In the cell, the ‘baton’ is an external signal and when Ras receives that signal it triggers a relay of events resulting in genes being switched on and a change in how the cell behaves.
Normally this process is tightly controlled, with the start and end of these ‘cellular relay-races’ under strict supervision.
In cancer, mutations in Ras mean that it ‘false-starts’ and passes on signals without receiving the baton.
This happens a lot in a number of different cancers and that’s why researchers have been trying to block it for nearly 30 years.
Professor Julian Downward, one of our experts in Ras ‘relay-races’, emphasised that “finding ways to block Ras has been a major challenge.”
Ras gets switched on by a molecule called GTP, which it holds on to really tightly.

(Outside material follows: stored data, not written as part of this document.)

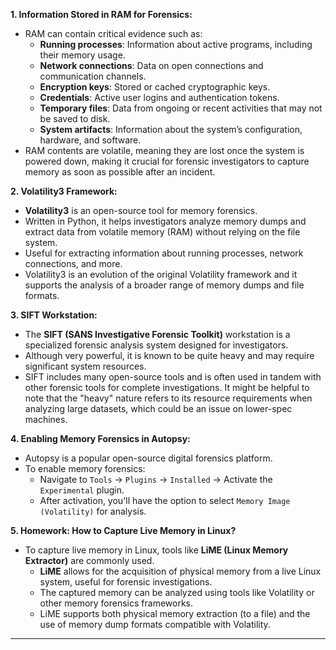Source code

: **1. Information Stored in RAM for Forensics:**

- RAM can contain critical evidence such as:
    - **Running processes**: Information about active programs, including their memory usage.
    - **Network connections**: Data on open connections and communication channels.
    - **Encryption keys**: Stored or cached cryptographic keys.
    - **Credentials**: Active user logins and authentication tokens.
    - **Temporary files**: Data from ongoing or recent activities that may not be saved to disk.
    - **System artifacts**: Information about the system’s configuration, hardware, and software.
- RAM contents are volatile, meaning they are lost once the system is powered down, making it crucial for forensic investigators to capture memory as soon as possible after an incident.

**2. Volatility3 Framework:**

- **Volatility3** is an open-source tool for memory forensics.
- Written in Python, it helps investigators analyze memory dumps and extract data from volatile memory (RAM) without relying on the file system.
- Useful for extracting information about running processes, network connections, and more.
- Volatility3 is an evolution of the original Volatility framework and it supports the analysis of a broader range of memory dumps and file formats.

**3. SIFT Workstation:**

- The **SIFT (SANS Investigative Forensic Toolkit)** workstation is a specialized forensic analysis system designed for investigators.
- Although very powerful, it is known to be quite heavy and may require significant system resources.
- SIFT includes many open-source tools and is often used in tandem with other forensic tools for complete investigations. It might be helpful to note that the "heavy" nature refers to its resource requirements when analyzing large datasets, which could be an issue on lower-spec machines.

**4. Enabling Memory Forensics in Autopsy:**

- Autopsy is a popular open-source digital forensics platform.
- To enable memory forensics:
    - Navigate to `Tools` -> `Plugins` -> `Installed` -> Activate the `Experimental` plugin.
    - After activation, you'll have the option to select `Memory Image (Volatility)` for analysis.

**5. Homework: How to Capture Live Memory in Linux?**

- To capture live memory in Linux, tools like **LiME (Linux Memory Extractor)** are commonly used.
    - **LiME** allows for the acquisition of physical memory from a live Linux system, useful for forensic investigations.        
    - The captured memory can be analyzed using tools like Volatility or other memory forensics frameworks.
    - LiME supports both physical memory extraction (to a file) and the use of memory dump formats compatible with Volatility.

---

“Trying to dislodge GTP and switch off Ras has been difficult. The interaction between Ras and GTP is really strong and attempts to compete with it using drugs have been unsuccessful.”
Further attempts to block how Ras gets anchored at the cell membrane have also suffered setbacks, Professor Downward pointed out. “These inhibitors were not selective for cancer-linked changes to Ras so also blocked normal Ras,” he said.
“They affected other molecules that attach to the membrane as well. This meant that treating patients with these types of drugs would be really toxic as several normal processes in the cell would also be stopped.”
So how does this latest research differ?
A “conceptual breakthrough”
Dr Martin Drysdale, one of our researchers using this approach, said: “They’ve demonstrated how the fragment-based approach can be used in clever ways to address problems we couldn’t get round before.”
Professor Downward sees this as a “conceptual breakthrough” for targeting both Ras and other ‘undruggable’ cancer molecules in the future.
The researchers seem to have hit a ‘sweet-spot’ in a number of important areas.
Setting sights on the target
Firstly, it appears that the molecules the researchers have identified only stick to a mutant form of Ras and not the normal form present in all our cells.
Professor Downward pointed out: “This is really important as it could make these molecules very selective, and has the potential to improve how patients could react to a drug.”
An important issue when trying to reduce the side effects associated with anti-cancer drugs.
Dr Drysdale said that it’s important they now focus on making sure this selectivity is as good as it can be.